━━━━━ Given data ━━━━━

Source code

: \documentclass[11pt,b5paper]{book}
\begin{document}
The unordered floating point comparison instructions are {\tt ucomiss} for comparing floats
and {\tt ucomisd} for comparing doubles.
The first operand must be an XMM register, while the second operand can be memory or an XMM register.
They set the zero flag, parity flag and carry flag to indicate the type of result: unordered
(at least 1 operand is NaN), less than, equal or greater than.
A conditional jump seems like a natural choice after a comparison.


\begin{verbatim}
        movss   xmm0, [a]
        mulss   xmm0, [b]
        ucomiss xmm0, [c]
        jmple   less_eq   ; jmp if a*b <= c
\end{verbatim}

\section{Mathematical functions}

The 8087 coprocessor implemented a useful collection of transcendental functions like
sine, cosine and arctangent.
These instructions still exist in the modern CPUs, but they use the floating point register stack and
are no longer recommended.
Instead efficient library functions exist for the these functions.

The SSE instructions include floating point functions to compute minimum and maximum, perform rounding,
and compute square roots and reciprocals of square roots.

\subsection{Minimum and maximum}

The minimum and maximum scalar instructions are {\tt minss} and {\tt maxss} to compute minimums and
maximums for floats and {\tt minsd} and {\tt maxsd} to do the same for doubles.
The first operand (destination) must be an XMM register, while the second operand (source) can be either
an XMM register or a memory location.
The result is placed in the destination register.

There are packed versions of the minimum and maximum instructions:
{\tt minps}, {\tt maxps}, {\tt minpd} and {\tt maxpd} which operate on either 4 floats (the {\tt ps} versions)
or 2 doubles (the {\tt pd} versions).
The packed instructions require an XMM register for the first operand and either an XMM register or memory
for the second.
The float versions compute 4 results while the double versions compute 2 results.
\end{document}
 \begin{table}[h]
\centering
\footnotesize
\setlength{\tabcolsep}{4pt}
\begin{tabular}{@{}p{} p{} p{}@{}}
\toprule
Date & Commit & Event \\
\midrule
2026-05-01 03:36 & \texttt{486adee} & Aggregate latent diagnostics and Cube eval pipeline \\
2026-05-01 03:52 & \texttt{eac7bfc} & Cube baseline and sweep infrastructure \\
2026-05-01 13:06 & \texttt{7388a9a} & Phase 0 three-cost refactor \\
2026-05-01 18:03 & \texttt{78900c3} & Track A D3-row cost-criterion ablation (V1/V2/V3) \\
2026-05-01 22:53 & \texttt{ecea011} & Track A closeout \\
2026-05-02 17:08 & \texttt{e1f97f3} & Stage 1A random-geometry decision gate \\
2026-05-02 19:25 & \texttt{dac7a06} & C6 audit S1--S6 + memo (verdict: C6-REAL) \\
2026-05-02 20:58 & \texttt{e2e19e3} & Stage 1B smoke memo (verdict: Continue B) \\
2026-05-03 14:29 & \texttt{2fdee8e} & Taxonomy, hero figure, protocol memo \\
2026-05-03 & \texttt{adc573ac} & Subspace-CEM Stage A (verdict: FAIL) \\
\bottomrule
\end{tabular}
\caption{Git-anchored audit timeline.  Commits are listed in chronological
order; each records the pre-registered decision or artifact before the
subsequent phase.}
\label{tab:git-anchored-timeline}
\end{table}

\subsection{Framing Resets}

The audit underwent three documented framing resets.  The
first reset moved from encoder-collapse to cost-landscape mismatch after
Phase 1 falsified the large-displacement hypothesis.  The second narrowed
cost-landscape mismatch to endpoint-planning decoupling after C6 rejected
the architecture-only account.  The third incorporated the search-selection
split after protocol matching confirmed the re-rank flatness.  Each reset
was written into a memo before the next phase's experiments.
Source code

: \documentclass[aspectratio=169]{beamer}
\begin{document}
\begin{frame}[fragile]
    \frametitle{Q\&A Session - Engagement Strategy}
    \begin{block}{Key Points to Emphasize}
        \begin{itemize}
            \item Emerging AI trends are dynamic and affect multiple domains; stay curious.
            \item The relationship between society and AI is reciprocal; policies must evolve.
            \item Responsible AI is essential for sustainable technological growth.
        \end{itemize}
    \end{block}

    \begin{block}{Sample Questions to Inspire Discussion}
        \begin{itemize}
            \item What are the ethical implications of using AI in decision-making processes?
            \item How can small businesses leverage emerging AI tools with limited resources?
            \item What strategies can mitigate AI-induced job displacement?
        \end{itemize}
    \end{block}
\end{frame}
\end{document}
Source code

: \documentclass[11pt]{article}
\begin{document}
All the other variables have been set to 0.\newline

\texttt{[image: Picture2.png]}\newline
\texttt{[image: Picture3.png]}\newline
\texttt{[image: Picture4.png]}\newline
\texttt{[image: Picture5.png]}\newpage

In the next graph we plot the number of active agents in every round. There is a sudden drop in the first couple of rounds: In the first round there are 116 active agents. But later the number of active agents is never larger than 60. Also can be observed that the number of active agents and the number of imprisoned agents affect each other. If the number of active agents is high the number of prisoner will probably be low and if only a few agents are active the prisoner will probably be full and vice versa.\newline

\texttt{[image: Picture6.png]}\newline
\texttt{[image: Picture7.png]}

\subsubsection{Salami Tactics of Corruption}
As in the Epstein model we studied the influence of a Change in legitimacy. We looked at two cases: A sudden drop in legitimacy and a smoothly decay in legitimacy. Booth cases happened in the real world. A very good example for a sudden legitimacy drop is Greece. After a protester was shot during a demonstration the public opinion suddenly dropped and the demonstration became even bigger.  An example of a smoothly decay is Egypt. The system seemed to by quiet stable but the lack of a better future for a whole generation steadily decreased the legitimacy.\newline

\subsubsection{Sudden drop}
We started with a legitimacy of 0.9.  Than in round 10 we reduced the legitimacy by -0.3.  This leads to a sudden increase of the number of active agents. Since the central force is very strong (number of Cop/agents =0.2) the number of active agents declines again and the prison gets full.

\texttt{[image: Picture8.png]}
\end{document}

━━━━━
━━━━━ Given data ━━━━━

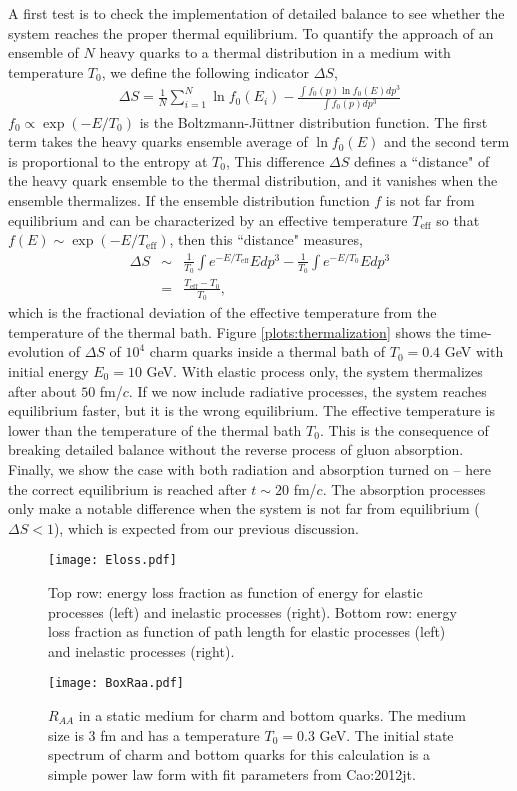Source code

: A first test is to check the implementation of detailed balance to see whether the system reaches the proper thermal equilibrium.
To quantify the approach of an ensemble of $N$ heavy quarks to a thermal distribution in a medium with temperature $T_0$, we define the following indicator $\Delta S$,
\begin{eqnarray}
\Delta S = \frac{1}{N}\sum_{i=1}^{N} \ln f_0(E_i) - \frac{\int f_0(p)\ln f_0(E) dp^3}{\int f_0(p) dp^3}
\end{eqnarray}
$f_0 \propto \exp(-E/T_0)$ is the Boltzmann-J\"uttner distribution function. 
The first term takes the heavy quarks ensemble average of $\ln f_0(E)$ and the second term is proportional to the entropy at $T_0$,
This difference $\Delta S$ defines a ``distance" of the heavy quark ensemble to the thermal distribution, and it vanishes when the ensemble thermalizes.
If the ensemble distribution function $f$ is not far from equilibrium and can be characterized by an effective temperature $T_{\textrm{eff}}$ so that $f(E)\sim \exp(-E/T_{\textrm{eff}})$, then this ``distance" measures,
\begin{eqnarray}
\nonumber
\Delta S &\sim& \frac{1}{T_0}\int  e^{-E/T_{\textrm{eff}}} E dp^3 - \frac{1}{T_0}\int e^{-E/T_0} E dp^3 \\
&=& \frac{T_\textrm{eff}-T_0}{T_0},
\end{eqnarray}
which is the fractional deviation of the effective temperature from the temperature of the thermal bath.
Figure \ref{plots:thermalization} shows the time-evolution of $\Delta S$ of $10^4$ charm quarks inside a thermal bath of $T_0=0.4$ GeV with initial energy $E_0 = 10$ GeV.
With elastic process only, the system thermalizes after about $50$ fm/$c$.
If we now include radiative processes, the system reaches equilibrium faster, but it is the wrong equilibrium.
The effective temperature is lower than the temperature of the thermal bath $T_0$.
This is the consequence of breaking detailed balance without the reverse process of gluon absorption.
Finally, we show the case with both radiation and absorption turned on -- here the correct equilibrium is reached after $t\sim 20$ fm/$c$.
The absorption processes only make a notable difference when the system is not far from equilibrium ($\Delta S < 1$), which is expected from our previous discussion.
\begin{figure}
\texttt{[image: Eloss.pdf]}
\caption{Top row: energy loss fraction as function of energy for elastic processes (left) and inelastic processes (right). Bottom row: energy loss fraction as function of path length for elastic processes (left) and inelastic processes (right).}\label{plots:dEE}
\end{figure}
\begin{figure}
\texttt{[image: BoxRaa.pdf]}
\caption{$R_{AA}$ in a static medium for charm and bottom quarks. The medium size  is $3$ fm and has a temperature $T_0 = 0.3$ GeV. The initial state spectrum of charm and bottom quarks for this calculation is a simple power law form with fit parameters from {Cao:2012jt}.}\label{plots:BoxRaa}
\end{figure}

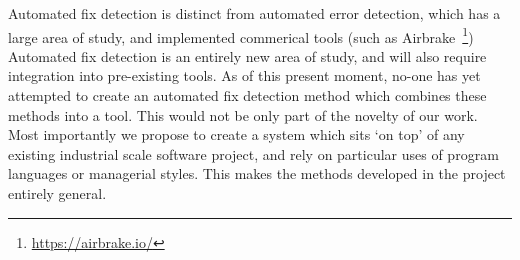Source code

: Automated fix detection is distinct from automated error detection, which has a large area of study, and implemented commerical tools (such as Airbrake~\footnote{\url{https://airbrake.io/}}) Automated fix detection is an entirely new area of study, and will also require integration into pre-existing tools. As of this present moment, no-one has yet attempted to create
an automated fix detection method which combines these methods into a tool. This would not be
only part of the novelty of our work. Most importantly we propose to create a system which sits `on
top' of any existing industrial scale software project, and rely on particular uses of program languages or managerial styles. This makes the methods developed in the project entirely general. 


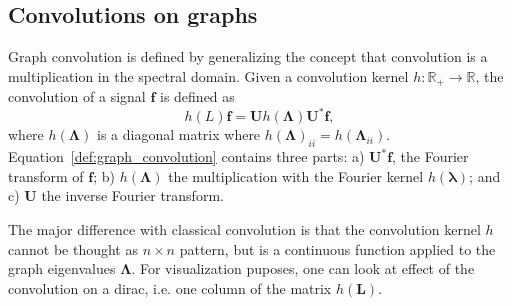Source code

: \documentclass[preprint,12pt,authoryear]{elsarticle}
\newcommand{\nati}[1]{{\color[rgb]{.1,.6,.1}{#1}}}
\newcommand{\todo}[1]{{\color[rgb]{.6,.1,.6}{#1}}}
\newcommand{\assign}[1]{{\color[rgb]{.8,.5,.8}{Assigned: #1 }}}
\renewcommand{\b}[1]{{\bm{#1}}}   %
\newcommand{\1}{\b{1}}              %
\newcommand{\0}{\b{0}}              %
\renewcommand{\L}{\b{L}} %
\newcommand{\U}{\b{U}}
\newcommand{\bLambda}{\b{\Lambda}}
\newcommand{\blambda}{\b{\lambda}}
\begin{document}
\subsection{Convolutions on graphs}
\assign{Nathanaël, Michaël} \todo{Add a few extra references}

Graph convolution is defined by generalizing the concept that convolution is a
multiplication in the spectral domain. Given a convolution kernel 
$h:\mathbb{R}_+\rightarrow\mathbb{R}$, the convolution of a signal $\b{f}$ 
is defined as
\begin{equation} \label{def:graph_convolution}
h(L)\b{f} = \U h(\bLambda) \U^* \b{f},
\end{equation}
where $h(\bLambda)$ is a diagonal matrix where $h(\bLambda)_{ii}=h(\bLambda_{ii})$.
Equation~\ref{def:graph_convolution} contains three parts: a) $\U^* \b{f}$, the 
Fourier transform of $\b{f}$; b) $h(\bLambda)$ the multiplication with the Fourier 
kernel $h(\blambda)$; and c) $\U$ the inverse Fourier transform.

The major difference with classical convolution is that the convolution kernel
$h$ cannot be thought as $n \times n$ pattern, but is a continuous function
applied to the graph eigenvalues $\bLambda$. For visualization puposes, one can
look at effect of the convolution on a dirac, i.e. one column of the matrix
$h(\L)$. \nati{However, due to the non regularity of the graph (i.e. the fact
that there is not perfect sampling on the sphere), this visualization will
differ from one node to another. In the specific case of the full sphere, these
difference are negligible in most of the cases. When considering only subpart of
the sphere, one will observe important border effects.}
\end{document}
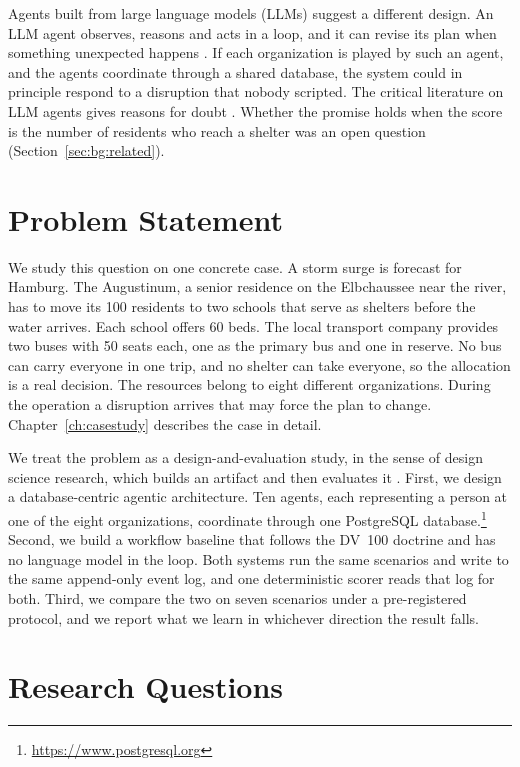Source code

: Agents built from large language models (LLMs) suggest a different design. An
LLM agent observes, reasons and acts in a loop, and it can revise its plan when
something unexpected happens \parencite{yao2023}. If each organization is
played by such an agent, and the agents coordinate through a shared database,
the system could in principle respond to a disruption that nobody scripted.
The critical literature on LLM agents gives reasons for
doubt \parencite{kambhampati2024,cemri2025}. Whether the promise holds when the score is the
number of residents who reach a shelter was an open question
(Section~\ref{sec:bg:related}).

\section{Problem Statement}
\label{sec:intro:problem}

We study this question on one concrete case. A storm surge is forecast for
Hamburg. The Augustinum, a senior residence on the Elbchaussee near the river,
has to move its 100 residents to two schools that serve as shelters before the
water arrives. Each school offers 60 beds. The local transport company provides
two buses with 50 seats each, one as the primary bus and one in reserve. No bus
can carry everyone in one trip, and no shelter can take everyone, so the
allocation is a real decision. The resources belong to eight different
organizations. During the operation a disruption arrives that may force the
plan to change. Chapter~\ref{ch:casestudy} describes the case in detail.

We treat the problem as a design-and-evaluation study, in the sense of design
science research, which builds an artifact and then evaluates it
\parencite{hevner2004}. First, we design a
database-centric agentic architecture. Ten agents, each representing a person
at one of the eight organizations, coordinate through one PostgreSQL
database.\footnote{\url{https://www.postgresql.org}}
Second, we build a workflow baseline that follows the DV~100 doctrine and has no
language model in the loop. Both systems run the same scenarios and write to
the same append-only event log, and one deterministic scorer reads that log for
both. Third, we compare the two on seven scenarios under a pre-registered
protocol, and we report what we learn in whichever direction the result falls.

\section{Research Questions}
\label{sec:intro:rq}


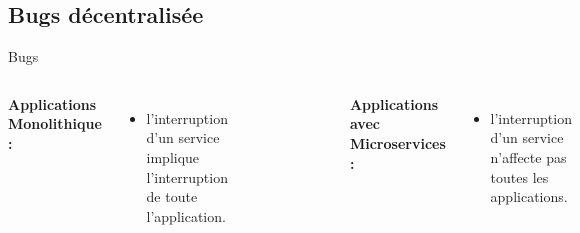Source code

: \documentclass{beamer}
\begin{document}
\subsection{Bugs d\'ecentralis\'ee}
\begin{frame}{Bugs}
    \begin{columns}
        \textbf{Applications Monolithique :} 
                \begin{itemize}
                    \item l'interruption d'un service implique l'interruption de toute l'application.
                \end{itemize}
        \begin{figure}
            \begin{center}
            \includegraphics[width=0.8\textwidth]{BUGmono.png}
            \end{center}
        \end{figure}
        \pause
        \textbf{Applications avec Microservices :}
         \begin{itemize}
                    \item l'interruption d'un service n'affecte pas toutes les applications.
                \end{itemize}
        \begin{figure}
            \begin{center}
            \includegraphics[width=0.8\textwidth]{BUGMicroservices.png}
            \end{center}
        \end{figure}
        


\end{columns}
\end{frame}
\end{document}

━━━━━
━━━━━ Given data ━━━━━

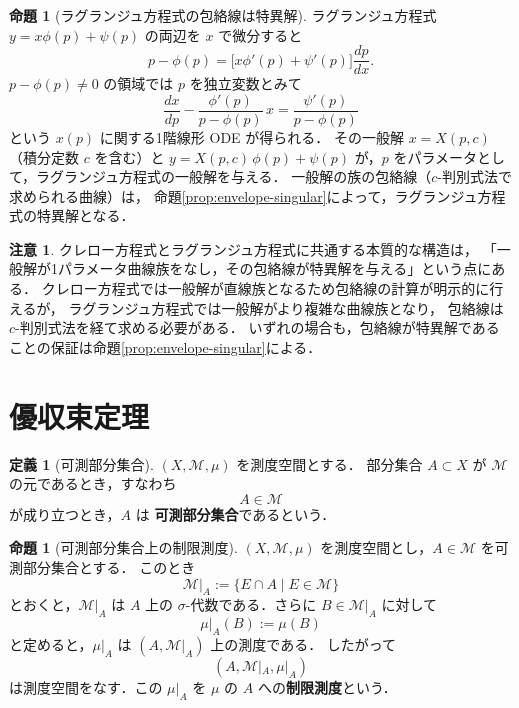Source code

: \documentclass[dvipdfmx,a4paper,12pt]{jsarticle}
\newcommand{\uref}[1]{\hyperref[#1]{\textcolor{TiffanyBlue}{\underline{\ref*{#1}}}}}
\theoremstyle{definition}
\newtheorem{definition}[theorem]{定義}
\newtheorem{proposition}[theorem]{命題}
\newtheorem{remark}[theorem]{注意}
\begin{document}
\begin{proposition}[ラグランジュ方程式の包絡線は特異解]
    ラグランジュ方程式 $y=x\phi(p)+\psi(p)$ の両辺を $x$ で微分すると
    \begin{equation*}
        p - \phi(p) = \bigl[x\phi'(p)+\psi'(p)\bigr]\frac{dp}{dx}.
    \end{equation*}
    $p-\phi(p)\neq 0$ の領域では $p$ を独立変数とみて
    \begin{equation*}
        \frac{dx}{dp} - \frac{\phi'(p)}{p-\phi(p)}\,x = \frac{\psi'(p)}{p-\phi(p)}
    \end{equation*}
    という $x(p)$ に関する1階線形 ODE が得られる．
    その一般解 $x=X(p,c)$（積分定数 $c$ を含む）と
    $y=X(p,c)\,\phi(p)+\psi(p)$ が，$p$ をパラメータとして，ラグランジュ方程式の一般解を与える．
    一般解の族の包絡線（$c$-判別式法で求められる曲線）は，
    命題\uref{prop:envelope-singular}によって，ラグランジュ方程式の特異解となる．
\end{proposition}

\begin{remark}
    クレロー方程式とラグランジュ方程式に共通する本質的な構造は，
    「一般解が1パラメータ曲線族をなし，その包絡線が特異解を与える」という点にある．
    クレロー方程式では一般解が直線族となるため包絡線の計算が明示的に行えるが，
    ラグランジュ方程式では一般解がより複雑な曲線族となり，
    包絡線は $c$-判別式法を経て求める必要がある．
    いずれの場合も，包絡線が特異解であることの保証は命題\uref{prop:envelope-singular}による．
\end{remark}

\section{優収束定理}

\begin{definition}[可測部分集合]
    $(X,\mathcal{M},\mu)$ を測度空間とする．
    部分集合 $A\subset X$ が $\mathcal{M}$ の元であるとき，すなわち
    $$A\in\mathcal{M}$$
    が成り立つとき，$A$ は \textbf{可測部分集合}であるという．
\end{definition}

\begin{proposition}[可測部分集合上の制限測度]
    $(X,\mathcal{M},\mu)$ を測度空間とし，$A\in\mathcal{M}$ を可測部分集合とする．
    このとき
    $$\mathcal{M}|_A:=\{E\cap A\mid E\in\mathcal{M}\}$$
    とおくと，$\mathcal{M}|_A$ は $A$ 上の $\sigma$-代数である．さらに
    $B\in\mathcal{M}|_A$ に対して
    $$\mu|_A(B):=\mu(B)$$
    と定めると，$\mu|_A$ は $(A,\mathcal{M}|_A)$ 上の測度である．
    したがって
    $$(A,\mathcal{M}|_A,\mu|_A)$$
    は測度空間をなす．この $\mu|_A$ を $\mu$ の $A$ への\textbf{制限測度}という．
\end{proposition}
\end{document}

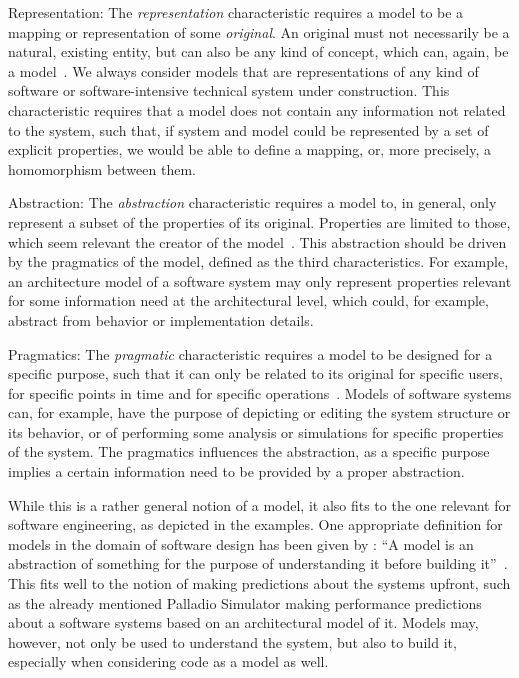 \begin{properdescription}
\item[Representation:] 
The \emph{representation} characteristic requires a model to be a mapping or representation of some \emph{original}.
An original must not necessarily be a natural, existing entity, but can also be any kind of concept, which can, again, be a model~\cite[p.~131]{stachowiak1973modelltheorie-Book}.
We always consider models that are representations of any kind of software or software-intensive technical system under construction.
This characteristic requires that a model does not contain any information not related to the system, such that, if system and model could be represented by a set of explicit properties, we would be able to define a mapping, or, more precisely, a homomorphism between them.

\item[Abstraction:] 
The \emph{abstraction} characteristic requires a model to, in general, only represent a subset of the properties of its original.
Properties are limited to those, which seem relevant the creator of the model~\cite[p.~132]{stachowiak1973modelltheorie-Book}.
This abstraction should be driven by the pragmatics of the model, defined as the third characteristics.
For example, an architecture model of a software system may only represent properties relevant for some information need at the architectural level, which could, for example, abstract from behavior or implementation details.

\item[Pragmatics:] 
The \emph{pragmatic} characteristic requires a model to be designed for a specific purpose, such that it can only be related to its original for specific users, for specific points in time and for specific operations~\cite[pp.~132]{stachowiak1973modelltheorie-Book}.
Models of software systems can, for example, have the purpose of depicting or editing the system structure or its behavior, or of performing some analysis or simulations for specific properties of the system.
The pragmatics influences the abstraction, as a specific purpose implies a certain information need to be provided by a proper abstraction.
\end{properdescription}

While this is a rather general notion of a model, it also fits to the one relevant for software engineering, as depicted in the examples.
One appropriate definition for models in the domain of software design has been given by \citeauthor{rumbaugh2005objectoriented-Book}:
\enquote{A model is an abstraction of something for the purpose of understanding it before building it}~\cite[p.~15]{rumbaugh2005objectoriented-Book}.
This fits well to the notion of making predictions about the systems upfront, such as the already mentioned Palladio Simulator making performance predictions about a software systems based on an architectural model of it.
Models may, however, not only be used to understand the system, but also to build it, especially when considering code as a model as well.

━━━━━

§ **Assigned task**: Reprint exactly the lines above that start at the one with "の領域では $p$ を独立変数とみて" and end at the one with "は測度空間をなす．この $\mu|_A$ を", keeping both and adding none.

§ **Exercise response**:
    $p-\phi(p)\neq 0$ の領域では $p$ を独立変数とみて
    \begin{equation*}
        \frac{dx}{dp} - \frac{\phi'(p)}{p-\phi(p)}\,x = \frac{\psi'(p)}{p-\phi(p)}
    \end{equation*}
    という $x(p)$ に関する1階線形 ODE が得られる．
    その一般解 $x=X(p,c)$（積分定数 $c$ を含む）と
    $y=X(p,c)\,\phi(p)+\psi(p)$ が，$p$ をパラメータとして，ラグランジュ方程式の一般解を与える．
    一般解の族の包絡線（$c$-判別式法で求められる曲線）は，
    命題\uref{prop:envelope-singular}によって，ラグランジュ方程式の特異解となる．
\end{proposition}

\begin{remark}
    クレロー方程式とラグランジュ方程式に共通する本質的な構造は，
    「一般解が1パラメータ曲線族をなし，その包絡線が特異解を与える」という点にある．
    クレロー方程式では一般解が直線族となるため包絡線の計算が明示的に行えるが，
    ラグランジュ方程式では一般解がより複雑な曲線族となり，
    包絡線は $c$-判別式法を経て求める必要がある．
    いずれの場合も，包絡線が特異解であることの保証は命題\uref{prop:envelope-singular}による．
\end{remark}

\section{優収束定理}

\begin{definition}[可測部分集合]
    $(X,\mathcal{M},\mu)$ を測度空間とする．
    部分集合 $A\subset X$ が $\mathcal{M}$ の元であるとき，すなわち
    $$A\in\mathcal{M}$$
    が成り立つとき，$A$ は \textbf{可測部分集合}であるという．
\end{definition}

\begin{proposition}[可測部分集合上の制限測度]
    $(X,\mathcal{M},\mu)$ を測度空間とし，$A\in\mathcal{M}$ を可測部分集合とする．
    このとき
    $$\mathcal{M}|_A:=\{E\cap A\mid E\in\mathcal{M}\}$$
    とおくと，$\mathcal{M}|_A$ は $A$ 上の $\sigma$-代数である．さらに
    $B\in\mathcal{M}|_A$ に対して
    $$\mu|_A(B):=\mu(B)$$
    と定めると，$\mu|_A$ は $(A,\mathcal{M}|_A)$ 上の測度である．
    したがって
    $$(A,\mathcal{M}|_A,\mu|_A)$$
    は測度空間をなす．この $\mu|_A$ を $\mu$ の $A$ への\textbf{制限測度}という．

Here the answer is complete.